_YOUR INSTRUCTIONS_: Copy each line of the material in which the word "frames" appears.
DATA RECORDS START
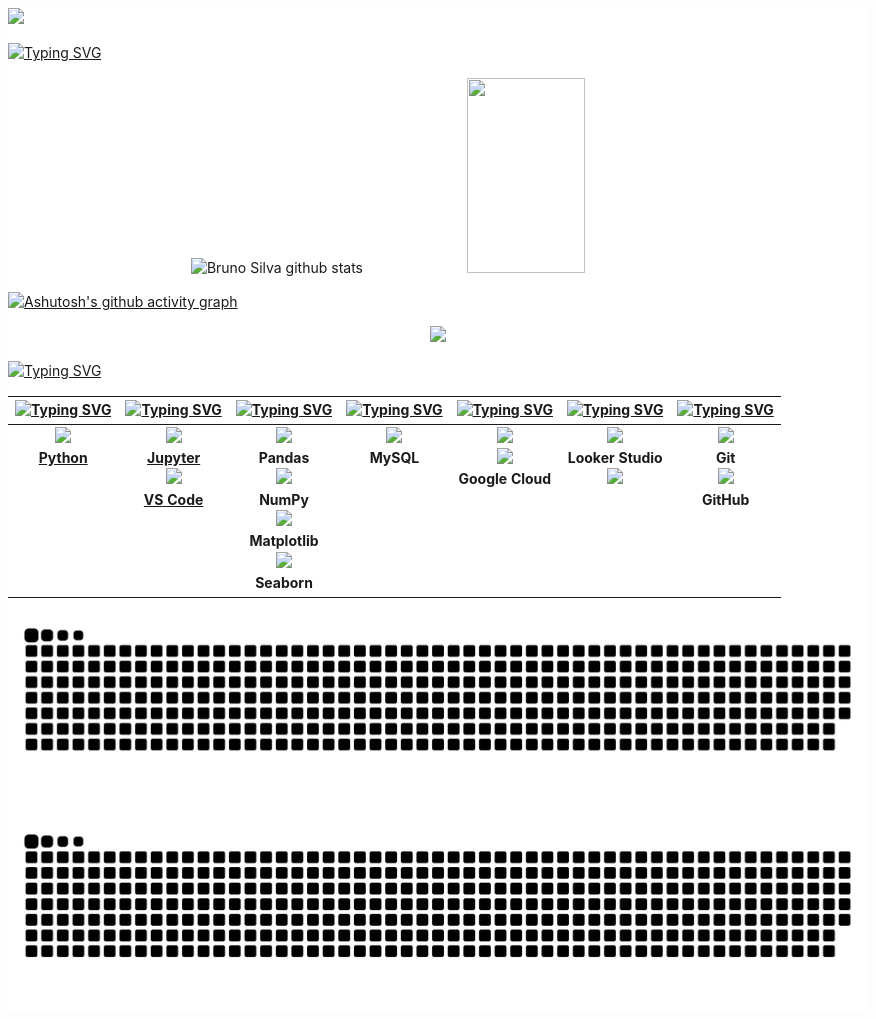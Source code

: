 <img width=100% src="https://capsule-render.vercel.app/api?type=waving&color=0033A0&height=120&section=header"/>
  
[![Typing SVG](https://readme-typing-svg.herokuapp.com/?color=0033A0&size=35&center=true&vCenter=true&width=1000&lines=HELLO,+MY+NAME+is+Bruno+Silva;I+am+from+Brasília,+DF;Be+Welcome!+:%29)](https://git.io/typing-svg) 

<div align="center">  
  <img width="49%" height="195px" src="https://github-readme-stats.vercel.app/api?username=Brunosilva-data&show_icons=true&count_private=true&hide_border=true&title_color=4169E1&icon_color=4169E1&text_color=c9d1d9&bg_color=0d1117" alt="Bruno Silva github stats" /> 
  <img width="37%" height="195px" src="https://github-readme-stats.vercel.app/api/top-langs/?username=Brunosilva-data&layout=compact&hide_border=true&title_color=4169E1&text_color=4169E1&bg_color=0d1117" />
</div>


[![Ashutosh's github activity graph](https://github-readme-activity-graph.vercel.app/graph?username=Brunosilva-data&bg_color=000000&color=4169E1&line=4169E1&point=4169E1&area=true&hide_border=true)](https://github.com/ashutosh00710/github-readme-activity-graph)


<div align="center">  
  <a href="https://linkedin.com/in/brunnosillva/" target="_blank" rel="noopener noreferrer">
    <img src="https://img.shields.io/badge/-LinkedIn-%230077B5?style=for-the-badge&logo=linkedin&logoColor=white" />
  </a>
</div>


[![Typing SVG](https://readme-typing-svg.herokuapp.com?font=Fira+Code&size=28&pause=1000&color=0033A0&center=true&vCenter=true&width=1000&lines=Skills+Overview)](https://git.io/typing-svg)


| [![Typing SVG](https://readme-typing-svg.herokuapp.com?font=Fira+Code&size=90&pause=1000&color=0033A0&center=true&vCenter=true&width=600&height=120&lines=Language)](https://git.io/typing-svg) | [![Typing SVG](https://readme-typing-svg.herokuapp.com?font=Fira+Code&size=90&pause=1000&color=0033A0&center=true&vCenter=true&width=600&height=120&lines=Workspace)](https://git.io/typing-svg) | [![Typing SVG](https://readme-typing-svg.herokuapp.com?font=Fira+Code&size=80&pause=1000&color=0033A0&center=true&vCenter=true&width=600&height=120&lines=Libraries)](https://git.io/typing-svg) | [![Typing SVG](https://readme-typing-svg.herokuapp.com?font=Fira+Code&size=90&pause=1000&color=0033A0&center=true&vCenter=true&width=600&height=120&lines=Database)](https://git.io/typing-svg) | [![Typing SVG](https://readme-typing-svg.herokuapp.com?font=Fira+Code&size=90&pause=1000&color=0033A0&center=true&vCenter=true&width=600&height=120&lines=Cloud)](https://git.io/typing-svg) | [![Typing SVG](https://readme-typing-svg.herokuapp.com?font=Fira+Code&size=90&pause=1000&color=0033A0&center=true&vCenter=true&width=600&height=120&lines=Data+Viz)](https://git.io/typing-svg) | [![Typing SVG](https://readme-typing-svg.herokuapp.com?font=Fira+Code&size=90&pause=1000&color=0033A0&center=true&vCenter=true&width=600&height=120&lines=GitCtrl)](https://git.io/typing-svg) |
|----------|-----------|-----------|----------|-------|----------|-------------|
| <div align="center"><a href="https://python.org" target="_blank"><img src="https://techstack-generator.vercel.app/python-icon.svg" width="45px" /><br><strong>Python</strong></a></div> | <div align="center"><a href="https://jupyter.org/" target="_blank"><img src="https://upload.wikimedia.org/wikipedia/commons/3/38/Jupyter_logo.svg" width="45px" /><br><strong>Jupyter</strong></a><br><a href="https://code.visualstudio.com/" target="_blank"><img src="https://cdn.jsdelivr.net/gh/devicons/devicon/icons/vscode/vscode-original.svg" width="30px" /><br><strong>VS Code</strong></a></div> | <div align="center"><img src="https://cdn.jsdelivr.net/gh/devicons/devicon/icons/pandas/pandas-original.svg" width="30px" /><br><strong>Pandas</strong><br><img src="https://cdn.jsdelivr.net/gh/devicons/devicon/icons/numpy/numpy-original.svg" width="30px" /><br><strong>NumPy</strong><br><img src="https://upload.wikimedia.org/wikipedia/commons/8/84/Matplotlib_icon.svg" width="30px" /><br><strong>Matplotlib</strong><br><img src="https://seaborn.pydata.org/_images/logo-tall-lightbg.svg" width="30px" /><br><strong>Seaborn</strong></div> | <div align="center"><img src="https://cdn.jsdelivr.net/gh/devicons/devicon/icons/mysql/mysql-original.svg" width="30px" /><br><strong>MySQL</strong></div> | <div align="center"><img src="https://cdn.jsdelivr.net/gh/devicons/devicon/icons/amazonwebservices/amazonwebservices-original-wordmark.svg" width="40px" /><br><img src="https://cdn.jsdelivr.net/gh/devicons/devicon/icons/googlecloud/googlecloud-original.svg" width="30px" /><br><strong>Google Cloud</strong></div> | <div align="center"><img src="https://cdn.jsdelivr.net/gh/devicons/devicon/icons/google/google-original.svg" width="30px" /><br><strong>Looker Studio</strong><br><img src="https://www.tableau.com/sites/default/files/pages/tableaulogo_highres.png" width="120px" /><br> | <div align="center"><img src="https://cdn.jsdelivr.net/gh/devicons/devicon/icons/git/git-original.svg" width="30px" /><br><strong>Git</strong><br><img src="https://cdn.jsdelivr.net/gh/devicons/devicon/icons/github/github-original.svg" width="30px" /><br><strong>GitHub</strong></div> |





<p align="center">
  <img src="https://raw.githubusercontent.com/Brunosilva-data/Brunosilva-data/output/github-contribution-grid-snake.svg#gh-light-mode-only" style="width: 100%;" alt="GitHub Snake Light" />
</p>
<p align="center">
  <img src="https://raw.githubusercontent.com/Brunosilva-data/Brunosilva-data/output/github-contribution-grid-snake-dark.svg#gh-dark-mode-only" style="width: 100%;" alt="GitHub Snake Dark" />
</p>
DATA RECORDS END
DATA RECORDS START
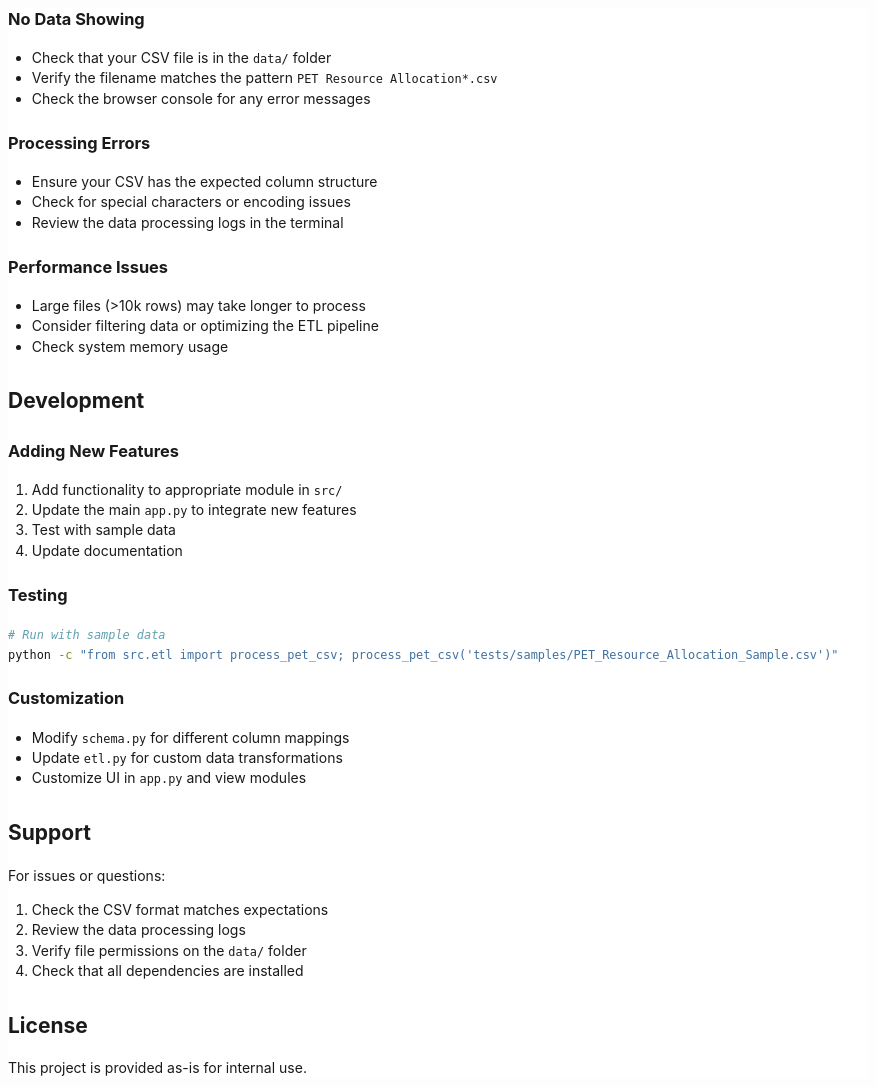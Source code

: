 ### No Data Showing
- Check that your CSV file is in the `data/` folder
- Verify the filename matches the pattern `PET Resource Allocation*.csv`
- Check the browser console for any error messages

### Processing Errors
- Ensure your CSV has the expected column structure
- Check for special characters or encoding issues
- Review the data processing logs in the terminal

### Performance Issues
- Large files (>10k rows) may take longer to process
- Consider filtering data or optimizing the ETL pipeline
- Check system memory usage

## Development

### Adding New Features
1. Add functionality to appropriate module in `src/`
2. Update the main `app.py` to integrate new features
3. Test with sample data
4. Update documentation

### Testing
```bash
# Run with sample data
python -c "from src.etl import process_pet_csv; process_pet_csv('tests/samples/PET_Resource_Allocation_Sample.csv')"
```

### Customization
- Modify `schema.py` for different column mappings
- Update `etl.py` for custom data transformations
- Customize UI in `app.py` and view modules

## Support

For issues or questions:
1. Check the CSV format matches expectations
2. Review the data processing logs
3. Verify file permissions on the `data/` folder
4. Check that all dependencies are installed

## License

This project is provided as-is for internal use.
DATA RECORDS END
DATA RECORDS START
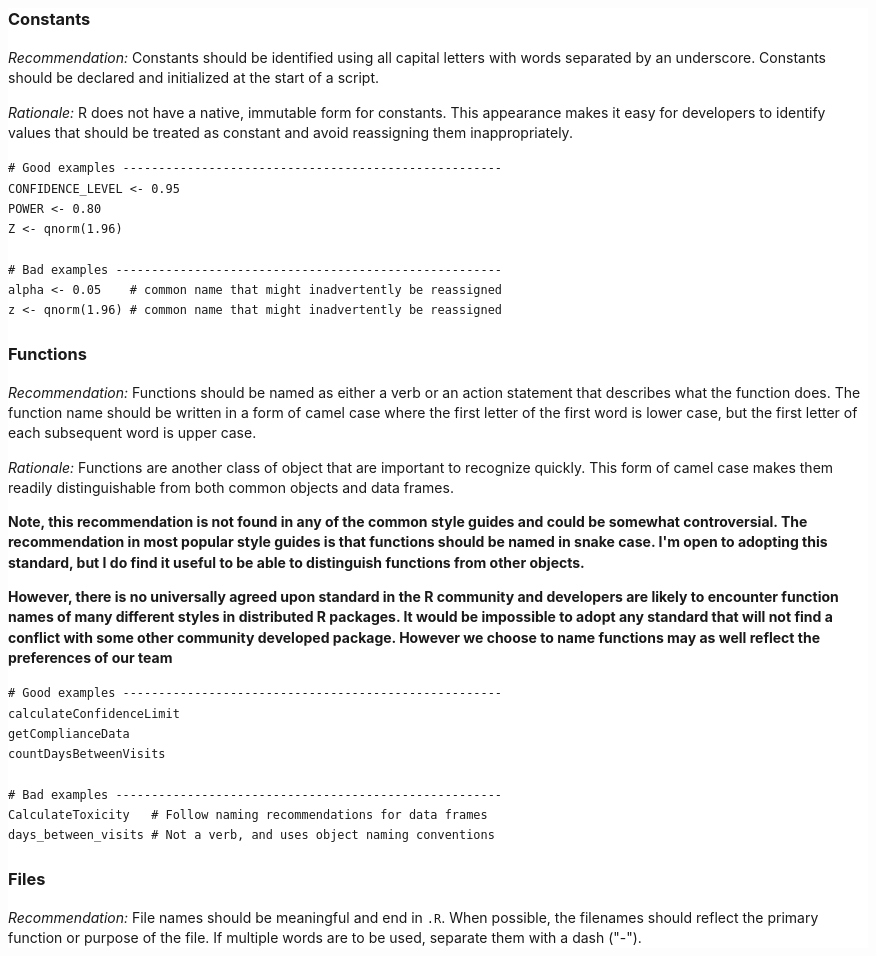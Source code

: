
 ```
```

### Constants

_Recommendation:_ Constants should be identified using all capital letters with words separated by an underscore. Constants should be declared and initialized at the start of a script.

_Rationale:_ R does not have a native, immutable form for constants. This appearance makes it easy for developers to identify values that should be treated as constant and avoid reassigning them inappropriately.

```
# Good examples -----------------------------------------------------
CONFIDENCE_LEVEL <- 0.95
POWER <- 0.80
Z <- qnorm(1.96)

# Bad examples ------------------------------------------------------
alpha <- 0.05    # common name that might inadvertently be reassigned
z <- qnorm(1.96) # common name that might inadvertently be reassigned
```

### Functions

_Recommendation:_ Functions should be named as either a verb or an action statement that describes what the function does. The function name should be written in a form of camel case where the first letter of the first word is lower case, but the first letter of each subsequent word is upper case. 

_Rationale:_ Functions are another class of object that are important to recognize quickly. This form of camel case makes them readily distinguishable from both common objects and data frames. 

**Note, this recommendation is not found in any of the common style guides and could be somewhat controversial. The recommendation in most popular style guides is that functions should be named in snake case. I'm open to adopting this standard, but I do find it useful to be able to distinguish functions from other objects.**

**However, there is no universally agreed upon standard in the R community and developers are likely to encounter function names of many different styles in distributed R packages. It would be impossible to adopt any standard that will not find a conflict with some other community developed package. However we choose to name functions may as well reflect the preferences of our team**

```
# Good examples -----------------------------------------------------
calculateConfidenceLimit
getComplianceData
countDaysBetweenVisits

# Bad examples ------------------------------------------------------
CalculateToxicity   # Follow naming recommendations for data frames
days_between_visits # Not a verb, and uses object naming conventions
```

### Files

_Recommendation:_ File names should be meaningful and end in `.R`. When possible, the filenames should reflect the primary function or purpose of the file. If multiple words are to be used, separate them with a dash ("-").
DATA RECORDS END
_TASK OUTPUT_:
_Rationale:_ Functions are another class of object that are important to recognize quickly. This form of camel case makes them readily distinguishable from both common objects and data frames. 
CalculateToxicity   # Follow naming recommendations for data frames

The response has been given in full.